How Does State Bonding Bill Impact Owatonna?

How Does State Bonding Bill Impact Owatonna?

The $1.8B bonding bill passed both the House and Senate yesterday (10/15/20) in St. Paul.  The jobs and infrastructure bill has far reaching impacts through the state of Minnesota, including here in the Owatonna area.  

First, for businesses, section 179 conformity is something businesses along with chambers have been pushing for years and it was passed in this bill.  A business is allowed to use section 179 based on the amount of its qualifying capital expenditures in a taxable year.

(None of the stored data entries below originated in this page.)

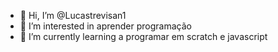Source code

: - 👋 Hi, I’m @Lucastrevisan1
- 👀 I’m interested in  aprender programação
- 🌱 I’m currently learning  a programar em scratch e javascript


<!---
Lucastrevisan1/Lucastrevisan1 is a ✨ special ✨ repository because its `README.md` (this file) appears on your GitHub profile.
You can click the Preview link to take a look at your changes.
--->
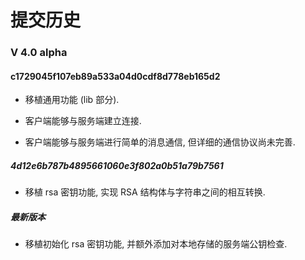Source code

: # 提交历史

### V 4.0 alpha

#### c1729045f107eb89a533a04d0cdf8d778eb165d2

- 移植通用功能 (lib 部分).

- 客户端能够与服务端建立连接.

- 客户端能够与服务端进行简单的消息通信, 但详细的通信协议尚未完善.

##### 4d12e6b787b4895661060e3f802a0b51a79b7561

- 移植 rsa 密钥功能, 实现 RSA 结构体与字符串之间的相互转换.

##### 最新版本

- 移植初始化 rsa 密钥功能, 并额外添加对本地存储的服务端公钥检查.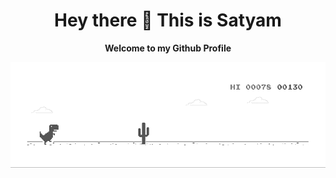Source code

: 
<div align="center">  

# Hey there :wave: This is Satyam
**Welcome to my Github Profile**

</div>

<img src="./dino.gif" alt="dino">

Why is federal conformity important?


Section 179 of the federal tax code dictates when businesses can deduct the cost of purchasing certain equipment. In 2019, Minnesota conformed to some federal tax reforms, but not many of the expensing provisions. This put small businesses and farmers at a disadvantage and hit many with retroactive bills.  Aligning state and federal tax codes for section 179 expensing:

  • Help small businesses and farmers reinvest in Minnesota to help grow our economy.
  • Fix retroactive tax increases for like/kind exchanges to 2018 and 2019.
  • Improve Minnesota’s competitiveness as most states, including neighboring states, have already conformed with federal law.
  • Reduce tax compliance complexity and costs.
Prevent Minnesota taxpayers from paying more in state taxes than they do on their federal income tax returns.
 
Second, the Steele County Free Fair (SCFF) bonding project is included in this bill.  The dollars will help them with putting overhead wires underground.  This is a safety requirement for the fair and the total bill is $1.5M.  The $750,000 from the bonding bill gets this project moving. 

Thank you to our legislators Senator Jasinski and Representative Petersburg for their votes in favor of the bill.